On the one side are the people who argue that you’d have to be insane to actually maintain a weblog or personal website. Don’t you know that potential employers could read your website and decide not to hire you based on it?
On the other side are people who think that they have an entitlement to post pretty much anything they want in a public forum and should never be held accountable for their statements. These are the people who write about how annoying their co-workers are or employers are, and then act surprised when they are reprimanded or even fired for their actions.
For the most part, I have no sympathy for these folks. I cannot imagine publicly posting about the ups and downs I experience in my job, even in vague terms, unless it was explicitly authorized by my employer (as some of Microsoft’s employees do, for example). I know if someone I worked with was publicly writing about their work experiences it would be very difficult to build any sort of trust with that person. Work environments are extremely artificial in that they bring together people from very diverse backgrounds with diverse motivations to accomplish a specific task or set of tasks. That makes it difficult enough for things to run smoothly without worrying that what you said in a meeting this morning is going to show up on someone’s Live Journal.
If criticism of blogging stopped there, I’d more than agree with it. But a number of critics go much further. There has been a series of articles published The Chronicle of Higher Education, for example, which have argued that those considering careers in higher education are killing their chances if they’re blogging. In one op-ed piece, for example, an anonymous writer mentioned a hiring committee considering hiring an individual to fill a vacant teaching position. This applicant actually mentioned his blog, and some members of the review committee visited the site. Based on what they found, they chose to pass on him.
According to the anonymous author,
But the site quickly revealed that the true passion of said blogger’s life was not academe at all, but the minutiae of software systems, server hardware, and other tech exotica. It’s one thing to be proficient in Microsoft Office applications or HTML, but we can’t afford to have our new hire ditching us to hang out in computer science after a few weeks on the job.
That, of course, is an extremely presumptuous judgment and relies on an odd thought process. On the one hand, the blogger who writes about his research, department, etc. would be seen as using his blog to write about private matters. On the other hand, by focusing on something outside of his day job, he was seen as not being serious about his primary area of study. Damned if you do, damned if you don’t.
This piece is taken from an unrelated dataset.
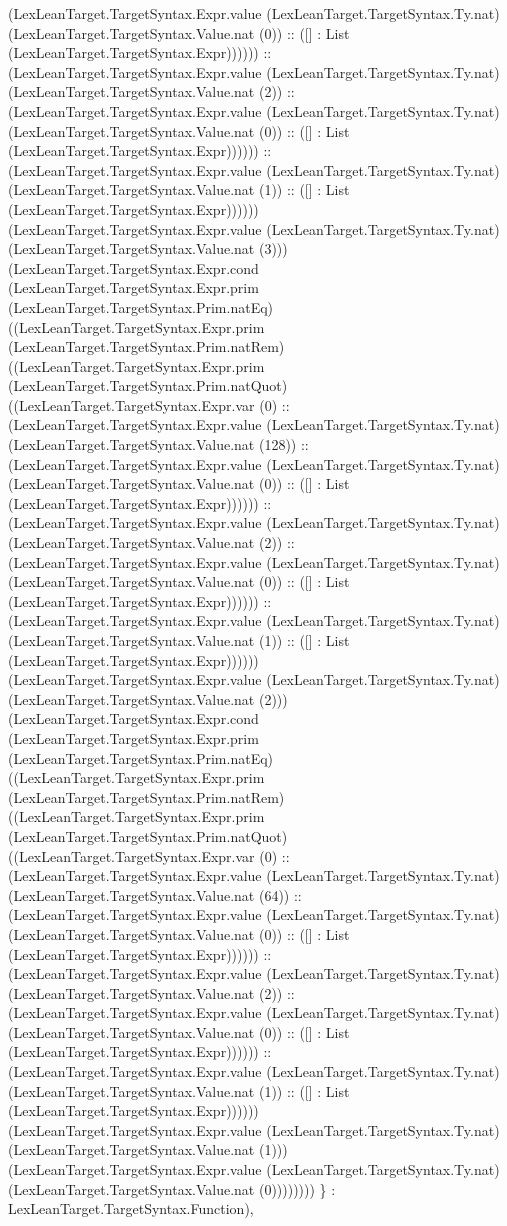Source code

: \documentclass[11pt]{article}
\begin{document}
(LexLeanTarget.TargetSyntax.Expr.value (LexLeanTarget.TargetSyntax.Ty.nat) (LexLeanTarget.TargetSyntax.Value.nat (0)) :: ([] : List (LexLeanTarget.TargetSyntax.Expr)))))) :: (LexLeanTarget.TargetSyntax.Expr.value (LexLeanTarget.TargetSyntax.Ty.nat) (LexLeanTarget.TargetSyntax.Value.nat (2)) :: (LexLeanTarget.TargetSyntax.Expr.value (LexLeanTarget.TargetSyntax.Ty.nat) (LexLeanTarget.TargetSyntax.Value.nat (0)) :: ([] : List (LexLeanTarget.TargetSyntax.Expr)))))) :: (LexLeanTarget.TargetSyntax.Expr.value (LexLeanTarget.TargetSyntax.Ty.nat) (LexLeanTarget.TargetSyntax.Value.nat (1)) :: ([] : List (LexLeanTarget.TargetSyntax.Expr)))))) (LexLeanTarget.TargetSyntax.Expr.value (LexLeanTarget.TargetSyntax.Ty.nat) (LexLeanTarget.TargetSyntax.Value.nat (3))) (LexLeanTarget.TargetSyntax.Expr.cond (LexLeanTarget.TargetSyntax.Expr.prim (LexLeanTarget.TargetSyntax.Prim.natEq) ((LexLeanTarget.TargetSyntax.Expr.prim (LexLeanTarget.TargetSyntax.Prim.natRem) ((LexLeanTarget.TargetSyntax.Expr.prim (LexLeanTarget.TargetSyntax.Prim.natQuot) ((LexLeanTarget.TargetSyntax.Expr.var (0) :: (LexLeanTarget.TargetSyntax.Expr.value (LexLeanTarget.TargetSyntax.Ty.nat) (LexLeanTarget.TargetSyntax.Value.nat (128)) :: (LexLeanTarget.TargetSyntax.Expr.value (LexLeanTarget.TargetSyntax.Ty.nat) (LexLeanTarget.TargetSyntax.Value.nat (0)) :: ([] : List (LexLeanTarget.TargetSyntax.Expr)))))) :: (LexLeanTarget.TargetSyntax.Expr.value (LexLeanTarget.TargetSyntax.Ty.nat) (LexLeanTarget.TargetSyntax.Value.nat (2)) :: (LexLeanTarget.TargetSyntax.Expr.value (LexLeanTarget.TargetSyntax.Ty.nat) (LexLeanTarget.TargetSyntax.Value.nat (0)) :: ([] : List (LexLeanTarget.TargetSyntax.Expr)))))) :: (LexLeanTarget.TargetSyntax.Expr.value (LexLeanTarget.TargetSyntax.Ty.nat) (LexLeanTarget.TargetSyntax.Value.nat (1)) :: ([] : List (LexLeanTarget.TargetSyntax.Expr)))))) (LexLeanTarget.TargetSyntax.Expr.value (LexLeanTarget.TargetSyntax.Ty.nat) (LexLeanTarget.TargetSyntax.Value.nat (2))) (LexLeanTarget.TargetSyntax.Expr.cond (LexLeanTarget.TargetSyntax.Expr.prim (LexLeanTarget.TargetSyntax.Prim.natEq) ((LexLeanTarget.TargetSyntax.Expr.prim (LexLeanTarget.TargetSyntax.Prim.natRem) ((LexLeanTarget.TargetSyntax.Expr.prim (LexLeanTarget.TargetSyntax.Prim.natQuot) ((LexLeanTarget.TargetSyntax.Expr.var (0) :: (LexLeanTarget.TargetSyntax.Expr.value (LexLeanTarget.TargetSyntax.Ty.nat) (LexLeanTarget.TargetSyntax.Value.nat (64)) :: (LexLeanTarget.TargetSyntax.Expr.value (LexLeanTarget.TargetSyntax.Ty.nat) (LexLeanTarget.TargetSyntax.Value.nat (0)) :: ([] : List (LexLeanTarget.TargetSyntax.Expr)))))) :: (LexLeanTarget.TargetSyntax.Expr.value (LexLeanTarget.TargetSyntax.Ty.nat) (LexLeanTarget.TargetSyntax.Value.nat (2)) :: (LexLeanTarget.TargetSyntax.Expr.value (LexLeanTarget.TargetSyntax.Ty.nat) (LexLeanTarget.TargetSyntax.Value.nat (0)) :: ([] : List (LexLeanTarget.TargetSyntax.Expr)))))) :: (LexLeanTarget.TargetSyntax.Expr.value (LexLeanTarget.TargetSyntax.Ty.nat) (LexLeanTarget.TargetSyntax.Value.nat (1)) :: ([] : List (LexLeanTarget.TargetSyntax.Expr)))))) (LexLeanTarget.TargetSyntax.Expr.value (LexLeanTarget.TargetSyntax.Ty.nat) (LexLeanTarget.TargetSyntax.Value.nat (1))) (LexLeanTarget.TargetSyntax.Expr.value (LexLeanTarget.TargetSyntax.Ty.nat) (LexLeanTarget.TargetSyntax.Value.nat (0)))))))) \} : LexLeanTarget.TargetSyntax.Function), 
\end{document}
Among academic-oriented blogs, it is fascinating to see how many professors feel compelled to remain anonymously despite the constant mantra about “academic freedom”.
I tend to be pretty laissez-faire about this sort of thing. After all, someone could read this blog and decide they don’t want to hire someone whose still collecting action figures and playing MMOPRGs as he’s approaching 40. As far as I’m concerned, though, that’s not necessarily a bad thing as I’m not sure I want to work for people who worry about those sort of things.
It is a shame that with all the talk about diversity in the workplace that once you get past race and sex some people still expect everyone they work with to be out of the same cookie cutter mold.